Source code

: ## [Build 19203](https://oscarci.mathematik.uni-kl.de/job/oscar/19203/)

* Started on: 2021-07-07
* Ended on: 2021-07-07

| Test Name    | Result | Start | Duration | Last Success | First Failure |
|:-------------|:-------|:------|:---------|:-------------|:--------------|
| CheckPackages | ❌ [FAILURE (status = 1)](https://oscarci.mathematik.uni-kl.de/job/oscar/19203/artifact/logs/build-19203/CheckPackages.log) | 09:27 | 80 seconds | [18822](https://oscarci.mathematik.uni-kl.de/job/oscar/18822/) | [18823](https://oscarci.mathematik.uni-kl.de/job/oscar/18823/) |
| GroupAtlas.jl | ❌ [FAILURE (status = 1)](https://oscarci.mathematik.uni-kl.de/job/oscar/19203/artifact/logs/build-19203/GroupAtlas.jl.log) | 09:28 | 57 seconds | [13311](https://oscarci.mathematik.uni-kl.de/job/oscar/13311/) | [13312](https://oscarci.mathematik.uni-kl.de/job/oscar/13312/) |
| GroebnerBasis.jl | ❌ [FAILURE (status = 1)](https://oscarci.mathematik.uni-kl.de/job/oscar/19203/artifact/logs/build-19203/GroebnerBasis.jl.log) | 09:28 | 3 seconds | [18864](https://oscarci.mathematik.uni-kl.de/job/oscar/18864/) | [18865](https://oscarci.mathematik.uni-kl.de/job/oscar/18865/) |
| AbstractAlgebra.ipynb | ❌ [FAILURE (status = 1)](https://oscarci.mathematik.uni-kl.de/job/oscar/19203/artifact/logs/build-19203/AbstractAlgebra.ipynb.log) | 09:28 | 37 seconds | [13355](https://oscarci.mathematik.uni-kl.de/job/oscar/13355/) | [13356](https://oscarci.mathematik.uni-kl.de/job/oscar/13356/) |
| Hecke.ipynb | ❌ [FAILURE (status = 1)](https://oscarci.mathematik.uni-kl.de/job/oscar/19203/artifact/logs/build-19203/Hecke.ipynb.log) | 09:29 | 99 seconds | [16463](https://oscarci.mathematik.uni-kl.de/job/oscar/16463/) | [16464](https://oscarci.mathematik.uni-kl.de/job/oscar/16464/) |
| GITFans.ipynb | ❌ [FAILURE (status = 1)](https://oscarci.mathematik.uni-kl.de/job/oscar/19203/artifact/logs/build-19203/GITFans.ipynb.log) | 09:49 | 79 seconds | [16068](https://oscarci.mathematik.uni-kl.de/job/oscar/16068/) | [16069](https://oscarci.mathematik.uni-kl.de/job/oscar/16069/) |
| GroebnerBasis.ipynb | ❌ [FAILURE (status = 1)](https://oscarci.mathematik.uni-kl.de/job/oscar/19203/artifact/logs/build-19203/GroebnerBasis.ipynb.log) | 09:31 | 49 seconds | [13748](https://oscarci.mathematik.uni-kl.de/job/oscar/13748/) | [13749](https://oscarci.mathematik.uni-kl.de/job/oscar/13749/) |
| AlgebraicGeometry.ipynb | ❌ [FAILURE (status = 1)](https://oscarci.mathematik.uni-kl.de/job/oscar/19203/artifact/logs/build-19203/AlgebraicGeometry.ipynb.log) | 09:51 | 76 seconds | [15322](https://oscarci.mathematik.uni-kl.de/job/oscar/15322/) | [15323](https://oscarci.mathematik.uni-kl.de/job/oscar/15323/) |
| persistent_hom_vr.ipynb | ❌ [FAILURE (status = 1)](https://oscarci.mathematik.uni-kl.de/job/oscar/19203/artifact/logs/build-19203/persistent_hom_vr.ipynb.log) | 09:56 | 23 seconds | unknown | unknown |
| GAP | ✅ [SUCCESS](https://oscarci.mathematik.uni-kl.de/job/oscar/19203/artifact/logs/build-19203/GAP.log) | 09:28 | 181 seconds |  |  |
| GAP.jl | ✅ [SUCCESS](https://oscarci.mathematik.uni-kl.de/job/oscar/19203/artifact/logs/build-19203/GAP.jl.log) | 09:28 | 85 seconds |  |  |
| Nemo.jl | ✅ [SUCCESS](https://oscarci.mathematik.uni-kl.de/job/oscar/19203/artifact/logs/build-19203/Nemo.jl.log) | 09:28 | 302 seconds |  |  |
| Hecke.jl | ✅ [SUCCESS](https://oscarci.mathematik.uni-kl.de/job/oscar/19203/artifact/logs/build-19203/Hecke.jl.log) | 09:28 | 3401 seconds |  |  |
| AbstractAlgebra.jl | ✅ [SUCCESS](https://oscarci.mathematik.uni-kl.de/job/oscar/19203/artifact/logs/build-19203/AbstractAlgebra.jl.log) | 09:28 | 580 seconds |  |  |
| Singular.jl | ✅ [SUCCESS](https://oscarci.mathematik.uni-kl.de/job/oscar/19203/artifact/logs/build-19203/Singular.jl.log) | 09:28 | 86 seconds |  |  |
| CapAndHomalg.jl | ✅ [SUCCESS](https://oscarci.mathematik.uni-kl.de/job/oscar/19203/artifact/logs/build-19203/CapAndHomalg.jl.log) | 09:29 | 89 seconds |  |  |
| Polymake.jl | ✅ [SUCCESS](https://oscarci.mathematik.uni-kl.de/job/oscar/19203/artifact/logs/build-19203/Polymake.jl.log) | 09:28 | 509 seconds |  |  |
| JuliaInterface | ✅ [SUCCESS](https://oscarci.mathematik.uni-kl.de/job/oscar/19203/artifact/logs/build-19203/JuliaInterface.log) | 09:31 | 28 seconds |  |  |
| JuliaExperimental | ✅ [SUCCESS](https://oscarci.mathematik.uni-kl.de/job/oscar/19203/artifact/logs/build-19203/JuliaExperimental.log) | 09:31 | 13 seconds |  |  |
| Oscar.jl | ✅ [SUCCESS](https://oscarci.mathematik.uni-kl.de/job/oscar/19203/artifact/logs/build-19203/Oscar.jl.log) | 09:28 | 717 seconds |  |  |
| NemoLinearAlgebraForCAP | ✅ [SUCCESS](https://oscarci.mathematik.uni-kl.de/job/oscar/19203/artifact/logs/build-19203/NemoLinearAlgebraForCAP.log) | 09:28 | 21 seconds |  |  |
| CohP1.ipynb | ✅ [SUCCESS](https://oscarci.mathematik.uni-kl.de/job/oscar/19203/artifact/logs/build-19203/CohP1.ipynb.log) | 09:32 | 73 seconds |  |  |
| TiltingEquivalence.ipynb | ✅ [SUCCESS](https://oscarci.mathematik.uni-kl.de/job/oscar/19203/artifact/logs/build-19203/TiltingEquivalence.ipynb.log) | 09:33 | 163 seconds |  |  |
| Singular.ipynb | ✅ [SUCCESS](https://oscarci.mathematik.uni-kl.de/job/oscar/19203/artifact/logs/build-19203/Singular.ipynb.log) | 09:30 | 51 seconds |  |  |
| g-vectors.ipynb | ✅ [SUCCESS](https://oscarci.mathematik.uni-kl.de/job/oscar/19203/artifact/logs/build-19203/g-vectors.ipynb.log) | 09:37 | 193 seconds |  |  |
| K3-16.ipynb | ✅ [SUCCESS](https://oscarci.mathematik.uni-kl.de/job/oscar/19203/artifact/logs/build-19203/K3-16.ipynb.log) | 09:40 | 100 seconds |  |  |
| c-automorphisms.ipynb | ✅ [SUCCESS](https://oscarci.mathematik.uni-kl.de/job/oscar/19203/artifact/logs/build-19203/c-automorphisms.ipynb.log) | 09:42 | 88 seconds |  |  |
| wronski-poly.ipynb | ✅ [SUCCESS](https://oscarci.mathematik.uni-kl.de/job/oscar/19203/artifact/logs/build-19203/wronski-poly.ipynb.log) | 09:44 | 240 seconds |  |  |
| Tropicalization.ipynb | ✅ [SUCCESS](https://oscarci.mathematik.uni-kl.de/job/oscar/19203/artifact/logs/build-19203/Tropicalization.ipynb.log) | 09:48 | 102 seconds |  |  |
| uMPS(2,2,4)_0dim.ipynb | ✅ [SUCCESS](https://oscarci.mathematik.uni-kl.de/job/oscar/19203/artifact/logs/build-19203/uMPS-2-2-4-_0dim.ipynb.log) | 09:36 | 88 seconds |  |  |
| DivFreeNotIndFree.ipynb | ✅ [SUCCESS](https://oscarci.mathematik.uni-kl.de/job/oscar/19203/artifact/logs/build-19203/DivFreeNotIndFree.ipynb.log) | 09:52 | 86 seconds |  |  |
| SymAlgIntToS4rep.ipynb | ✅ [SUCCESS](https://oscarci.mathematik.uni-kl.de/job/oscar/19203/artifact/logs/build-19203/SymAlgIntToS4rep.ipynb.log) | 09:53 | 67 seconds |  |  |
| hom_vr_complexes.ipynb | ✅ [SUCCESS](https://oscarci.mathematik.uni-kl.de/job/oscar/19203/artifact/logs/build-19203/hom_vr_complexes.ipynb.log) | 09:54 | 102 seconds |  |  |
# # # # #
# [Try it]
Starting at the line above that holds "AlgebraicGeometry.ipynb | ❌" and ending at the line that holds "Nemo.jl | ✅", transcribe each line exactly and include no other lines.

# [Solution to this exercise]
| AlgebraicGeometry.ipynb | ❌ [FAILURE (status = 1)](https://oscarci.mathematik.uni-kl.de/job/oscar/19203/artifact/logs/build-19203/AlgebraicGeometry.ipynb.log) | 09:51 | 76 seconds | [15322](https://oscarci.mathematik.uni-kl.de/job/oscar/15322/) | [15323](https://oscarci.mathematik.uni-kl.de/job/oscar/15323/) |
| persistent_hom_vr.ipynb | ❌ [FAILURE (status = 1)](https://oscarci.mathematik.uni-kl.de/job/oscar/19203/artifact/logs/build-19203/persistent_hom_vr.ipynb.log) | 09:56 | 23 seconds | unknown | unknown |
| GAP | ✅ [SUCCESS](https://oscarci.mathematik.uni-kl.de/job/oscar/19203/artifact/logs/build-19203/GAP.log) | 09:28 | 181 seconds |  |  |
| GAP.jl | ✅ [SUCCESS](https://oscarci.mathematik.uni-kl.de/job/oscar/19203/artifact/logs/build-19203/GAP.jl.log) | 09:28 | 85 seconds |  |  |
| Nemo.jl | ✅ [SUCCESS](https://oscarci.mathematik.uni-kl.de/job/oscar/19203/artifact/logs/build-19203/Nemo.jl.log) | 09:28 | 302 seconds |  |  |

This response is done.